Menurut koresponden Kantor Berita Vietnam di Timur Tengah, para pejabat dari Amerika Serikat dan Lebanon menyambut baik kesepakatan tersebut. Presiden Lebanon Joseph Aoun mengatakan bahwa perjanjian yang ditandatangani dengan Israel adalah langkah pertama menuju pemulihan penuh kedaulatan Lebanon setelah konflik terbaru antara Israel dan pasukan Hizbullah.

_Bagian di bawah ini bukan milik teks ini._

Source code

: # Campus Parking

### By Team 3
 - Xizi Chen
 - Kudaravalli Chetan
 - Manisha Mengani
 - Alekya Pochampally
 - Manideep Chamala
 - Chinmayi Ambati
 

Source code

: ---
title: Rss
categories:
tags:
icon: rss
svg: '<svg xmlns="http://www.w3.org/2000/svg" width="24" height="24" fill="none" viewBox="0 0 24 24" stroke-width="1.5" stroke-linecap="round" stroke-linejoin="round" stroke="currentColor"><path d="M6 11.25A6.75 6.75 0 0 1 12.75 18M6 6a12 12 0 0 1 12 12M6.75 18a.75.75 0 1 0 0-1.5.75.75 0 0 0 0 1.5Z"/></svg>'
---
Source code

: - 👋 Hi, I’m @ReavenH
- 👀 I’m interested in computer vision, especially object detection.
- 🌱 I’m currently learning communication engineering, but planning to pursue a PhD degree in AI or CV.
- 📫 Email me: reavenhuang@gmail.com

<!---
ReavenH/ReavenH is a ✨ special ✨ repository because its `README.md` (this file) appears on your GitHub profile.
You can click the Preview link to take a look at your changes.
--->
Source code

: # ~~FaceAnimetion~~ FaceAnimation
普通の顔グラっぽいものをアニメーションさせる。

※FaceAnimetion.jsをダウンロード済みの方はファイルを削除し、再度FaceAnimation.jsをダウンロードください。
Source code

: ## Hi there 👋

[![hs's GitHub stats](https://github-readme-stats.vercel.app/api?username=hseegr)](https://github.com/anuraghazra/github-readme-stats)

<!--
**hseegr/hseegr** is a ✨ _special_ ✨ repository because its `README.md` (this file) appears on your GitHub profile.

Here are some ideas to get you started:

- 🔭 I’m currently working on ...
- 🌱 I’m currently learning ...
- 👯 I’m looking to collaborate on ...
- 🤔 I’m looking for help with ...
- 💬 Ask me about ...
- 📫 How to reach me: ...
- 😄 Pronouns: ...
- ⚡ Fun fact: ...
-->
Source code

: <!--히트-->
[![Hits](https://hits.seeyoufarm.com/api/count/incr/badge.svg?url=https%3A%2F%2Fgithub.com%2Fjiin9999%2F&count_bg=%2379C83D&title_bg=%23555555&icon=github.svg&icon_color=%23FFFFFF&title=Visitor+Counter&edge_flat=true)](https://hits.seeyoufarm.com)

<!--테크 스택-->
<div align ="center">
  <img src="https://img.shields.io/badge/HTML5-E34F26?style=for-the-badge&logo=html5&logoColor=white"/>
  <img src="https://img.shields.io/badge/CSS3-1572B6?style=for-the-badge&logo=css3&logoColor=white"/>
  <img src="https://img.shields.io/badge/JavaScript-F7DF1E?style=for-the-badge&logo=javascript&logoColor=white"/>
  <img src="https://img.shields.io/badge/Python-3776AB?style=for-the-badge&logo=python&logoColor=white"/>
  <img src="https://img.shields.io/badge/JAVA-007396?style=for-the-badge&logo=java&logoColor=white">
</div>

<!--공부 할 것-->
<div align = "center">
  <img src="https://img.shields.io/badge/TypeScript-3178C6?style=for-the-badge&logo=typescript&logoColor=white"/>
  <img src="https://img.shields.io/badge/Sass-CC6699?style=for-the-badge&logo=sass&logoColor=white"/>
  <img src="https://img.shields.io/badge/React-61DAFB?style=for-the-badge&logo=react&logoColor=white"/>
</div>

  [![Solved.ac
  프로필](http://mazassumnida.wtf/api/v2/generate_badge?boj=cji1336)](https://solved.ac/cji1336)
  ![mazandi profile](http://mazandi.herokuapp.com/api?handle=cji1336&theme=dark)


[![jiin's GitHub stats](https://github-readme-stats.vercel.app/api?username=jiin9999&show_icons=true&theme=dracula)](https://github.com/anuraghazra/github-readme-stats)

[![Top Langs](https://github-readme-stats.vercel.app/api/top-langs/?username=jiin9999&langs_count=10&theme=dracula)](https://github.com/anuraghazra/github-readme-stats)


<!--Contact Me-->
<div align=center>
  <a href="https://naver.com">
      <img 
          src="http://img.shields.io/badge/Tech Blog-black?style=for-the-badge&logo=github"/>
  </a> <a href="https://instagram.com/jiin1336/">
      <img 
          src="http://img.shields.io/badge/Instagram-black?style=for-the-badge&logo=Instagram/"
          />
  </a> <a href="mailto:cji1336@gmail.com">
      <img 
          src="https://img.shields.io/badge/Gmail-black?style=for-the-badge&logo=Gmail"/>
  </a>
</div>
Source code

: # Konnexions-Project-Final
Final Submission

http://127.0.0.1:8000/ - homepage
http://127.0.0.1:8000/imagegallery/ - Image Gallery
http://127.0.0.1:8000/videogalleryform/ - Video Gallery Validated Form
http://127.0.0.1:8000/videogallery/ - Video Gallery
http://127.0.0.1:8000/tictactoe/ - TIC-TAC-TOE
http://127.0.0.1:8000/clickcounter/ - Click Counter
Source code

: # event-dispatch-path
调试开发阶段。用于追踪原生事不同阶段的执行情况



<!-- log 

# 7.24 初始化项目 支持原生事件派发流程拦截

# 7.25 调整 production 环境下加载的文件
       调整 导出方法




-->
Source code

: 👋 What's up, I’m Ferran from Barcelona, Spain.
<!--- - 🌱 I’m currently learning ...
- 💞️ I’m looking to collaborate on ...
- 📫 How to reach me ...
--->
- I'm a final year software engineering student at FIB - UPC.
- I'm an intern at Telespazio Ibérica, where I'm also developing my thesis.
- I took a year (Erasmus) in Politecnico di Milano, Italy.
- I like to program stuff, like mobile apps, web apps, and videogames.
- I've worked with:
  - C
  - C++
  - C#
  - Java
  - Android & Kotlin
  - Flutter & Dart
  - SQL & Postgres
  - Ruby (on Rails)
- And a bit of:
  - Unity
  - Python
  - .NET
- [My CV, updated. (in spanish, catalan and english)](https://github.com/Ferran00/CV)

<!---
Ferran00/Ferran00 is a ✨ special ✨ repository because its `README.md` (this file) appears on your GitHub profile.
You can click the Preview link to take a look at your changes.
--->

Sementara itu, Menteri Luar Negeri AS Marco Rubio mengatakan bahwa perjanjian tersebut menetapkan mekanisme yang jelas dan terstruktur untuk memulihkan kedaulatan Lebanon, melucuti senjata Hizbullah, dan memfasilitasi penarikan Israel ke perbatasannya setelah ancaman terhadap warganya dihilangkan. Ia menekankan bahwa bagi Lebanon, kerangka kerja ini membuka jalan keluar yang substantif dari krisis yang berkepanjangan; dan bagi Israel, ini adalah cara yang dapat diverifikasi untuk menghilangkan ancaman jangka panjang dari wilayah perbatasan utaranya.
Meskipun demikian, Menteri Luar Negeri AS juga mengakui keterbatasan cakupan perjanjian tersebut, menyebutnya sebagai "awal dari permulaan." Marco Rubio menyatakan: "Langkah pertama terkadang merupakan langkah yang paling sulit, tetapi ini adalah langkah penting, dan langkah yang telah kita ambil bersama."

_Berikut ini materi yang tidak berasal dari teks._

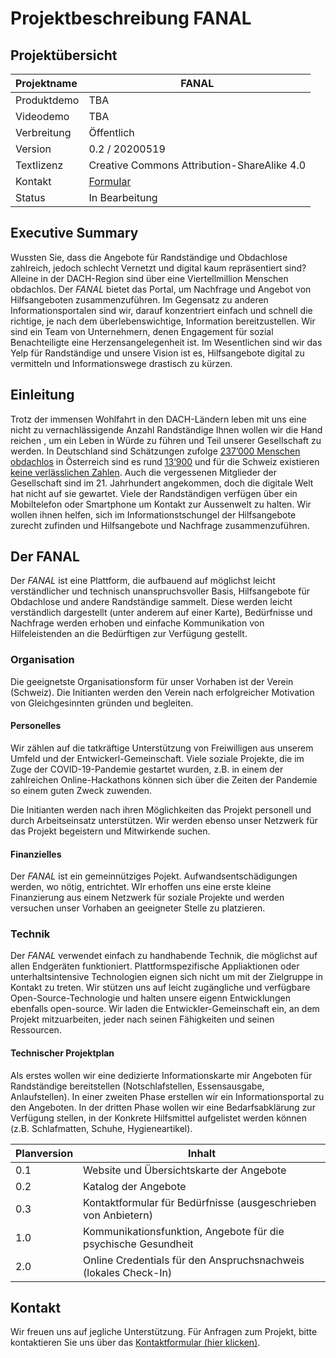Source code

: # Projektbeschreibung FANAL

## Projektübersicht

| Projektname         | FANAL                                                 |
| :------------------ | ------------------------------------------------------------ |
| Produktdemo        | TBA                                                            |
| Videodemo          | TBA                 |
| Verbreitung         | Öffentlich           |                                            
| Version             | 0.2 / 20200519              |                                            
| Textlizenz          | Creative Commons Attribution-ShareAlike 4.0 |International License |
| Kontakt              | [Formular](https://forms.gle/VesWraZHU3acraW37)           
| Status              | In Bearbeitung                                    


## Executive Summary

Wussten Sie, dass die Angebote für Randständige und Obdachlose zahlreich, jedoch schlecht Vernetzt und digital kaum repräsentiert sind? Alleine in der DACH-Region sind über eine Viertellmillion Menschen obdachlos. Der _FANAL_ bietet das Portal, um Nachfrage und Angebot von Hilfsangeboten zusammenzuführen. Im Gegensatz zu anderen Informationsportalen sind wir, darauf konzentriert einfach und schnell die richtige, je nach dem überlebenswichtige, Information bereitzustellen. Wir sind ein Team von Unternehmern, denen Engagement für sozial Benachteiligte eine Herzensangelegenheit ist. Im Wesentlichen sind wir das Yelp für Randständige und unsere Vision ist es, Hilfsangebote digital zu vermitteln und Informationswege drastisch zu kürzen. 

## Einleitung

Trotz der immensen Wohlfahrt in den DACH-Ländern leben mit uns eine nicht zu vernachlässigende Anzahl Randständige Ihnen wollen wir die Hand reichen , um ein Leben in Würde zu führen und Teil unserer Gesellschaft zu werden. In Deutschland sind Schätzungen zufolge [237’000 Menschen obdachlos](https://de.statista.com/statistik/daten/studie/36350/umfrage/anzahl-der-wohnungslosen-in-deutschland-seit-1995/) in Österreich sind es rund [13‘900](https://de.wikipedia.org/wiki/Wohnungslosigkeit_in_%C3%96sterreich) und für die Schweiz existieren [keine verlässlichen Zahlen](https://www.cms-basel.ch/dam/jcr:b892835f-c7dc-43d5-b848-08233582428b/Kein_Daheim-CMS-Publikation-2019.pdf). 
Auch die vergessenen Mitglieder der Gesellschaft sind im 21. Jahrhundert angekommen, doch die digitale Welt hat nicht auf sie gewartet. Viele der Randständigen verfügen über ein Mobiltelefon oder Smartphone um Kontakt zur Aussenwelt zu halten. Wir wollen ihnen helfen, sich im Informationstschungel der Hilfsangebote zurecht zufinden und Hilfsangebote und Nachfrage zusammenzuführen. 
 
## Der FANAL

Der _FANAL_ ist eine Plattform, die aufbauend auf möglichst leicht verständlicher und technisch unanspruchsvoller Basis, Hilfsangebote für Obdachlose und andere Randständige sammelt. Diese werden leicht verständlich dargestellt (unter anderem auf einer Karte), Bedürfnisse und Nachfrage werden erhoben und einfache Kommunikation von Hilfeleistenden an die Bedürftigen zur Verfügung gestellt. 

### Organisation

Die geeignetste Organisationsform für unser Vorhaben ist der Verein (Schweiz). Die Initianten werden den Verein nach erfolgreicher Motivation von Gleichgesinnten gründen und begleiten. 

#### Personelles

Wir zählen auf die tatkräftige Unterstützung von Freiwilligen aus unserem Umfeld und der Entwickerl-Gemeinschaft. Viele soziale Projekte, die im Zuge der COVID-19-Pandemie gestartet wurden, z.B. in einem der zahlreichen Online-Hackathons können sich über die Zeiten der Pandemie so einem guten Zweck zuwenden. 

Die Initianten werden nach ihren Möglichkeiten das Projekt personell und durch Arbeitseinsatz unterstützen. Wir werden ebenso unser Netzwerk für das Projekt begeistern und Mitwirkende suchen. 

#### Finanzielles

Der _FANAL_ ist ein gemeinnütziges Pojekt. Aufwandsentschädigungen werden, wo nötig, entrichtet. WIr erhoffen uns eine erste kleine Finanzierung aus einem Netzwerk für soziale Projekte und werden versuchen unser Vorhaben an geeigneter Stelle zu platzieren. 

### Technik

Der _FANAL_ verwendet einfach zu handhabende Technik, die möglichst auf allen Endgeräten funktioniert. Plattformspezifische Appliaktionen oder unterhaltsintensive Technologien eignen sich nicht um mit der Zielgruppe in Kontakt zu treten. Wir stützen uns auf leicht zugängliche und verfügbare Open-Source-Technologie und halten unsere eigenn Entwicklungen ebenfalls open-source. Wir laden die Entwickler-Gemeinschaft ein, an dem Projekt mitzuarbeiten, jeder nach seinen Fähigkeiten und seinen Ressourcen. 

#### Technischer Projektplan

Als erstes wollen wir eine dedizierte Informationskarte mir Angeboten für Randständige bereitstellen (Notschlafstellen, Essensausgabe, Anlaufstellen). In einer zweiten Phase erstellen wir ein Informationsportal zu den Angeboten. In der dritten Phase wollen wir eine Bedarfsabklärung zur Verfügung stellen, in der Konkrete Hilfsmittel aufgelistet werden können (z.B. Schlafmatten, Schuhe, Hygieneartikel). 


| Planversion         | Inhalt                                                 |
| :------------------ | ------------------------------------------------------------ |
| 0.1        | Website und Übersichtskarte der Angebote                                                            |
| 0.2          | Katalog der Angebote                 |
| 0.3         | Kontaktformular für Bedürfnisse (ausgeschrieben von Anbietern)           |                                            
| 1.0             | Kommunikationsfunktion, Angebote für die psychische Gesundheit              |                                            
| 2.0          | Online Credentials für den Anspruchsnachweis (lokales Check-In) |

## Kontakt

Wir freuen uns auf jegliche Unterstützung. Für Anfragen zum Projekt, bitte kontaktieren Sie uns über das [Kontaktformular (hier klicken)](https://forms.gle/VesWraZHU3acraW37).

Duta Besar Israel untuk Amerika Serikat, Yechiel Leither, mengatakan bahwa Israel akan mempertahankan zona penyangga keamanan di Lebanon selatan hingga Angkatan Bersenjata Lebanon menunjukkan kemampuan mereka untuk melucuti senjata Hizbullah dan memikul tanggung jawab atas keamanan di sana. Ia menekankan bahwa perjanjian Israel-Lebanon tidak akan didasarkan pada jadwal tetap, tetapi pada kemajuan terukur oleh militer Lebanon dalam melucuti senjata Hizbullah. Pejabat itu juga menegaskan bahwa tujuan utama perjanjian tersebut adalah untuk membangun perdamaian abadi antara kedua negara. Ia menekankan: "Ini adalah perdamaian sejati di mana Israel dan Lebanon dijamin keamanannya, dan kedaulatan masing-masing negara dihormati dan dilindungi."
Sementara itu, Hizbullah menolak kesepakatan tersebut, menolak untuk melucuti senjata dan memperingatkan bahwa tekanan terhadap kelompok tersebut dapat meningkatkan ketidakstabilan di Lebanon. Anggota parlemen Hizbullah, Hassan Fadlallah, berpendapat bahwa pemerintah Lebanon akan kesulitan menerapkan kerangka perjanjian yang ditandatangani dengan Israel di Washington tanpa dukungan AS, dan memperingatkan bahwa hal ini dapat meningkatkan situasi hingga berisiko terjadinya konflik internal. Ia juga menekankan bahwa Hizbullah akan menentang setiap tindakan yang diterapkan oleh pemerintah Lebanon di lapangan.
Media internasional menggambarkan perjanjian kerangka kerja trilateral tersebut sebagai terobosan diplomatik yang penting, tetapi prospek implementasinya tetap menantang.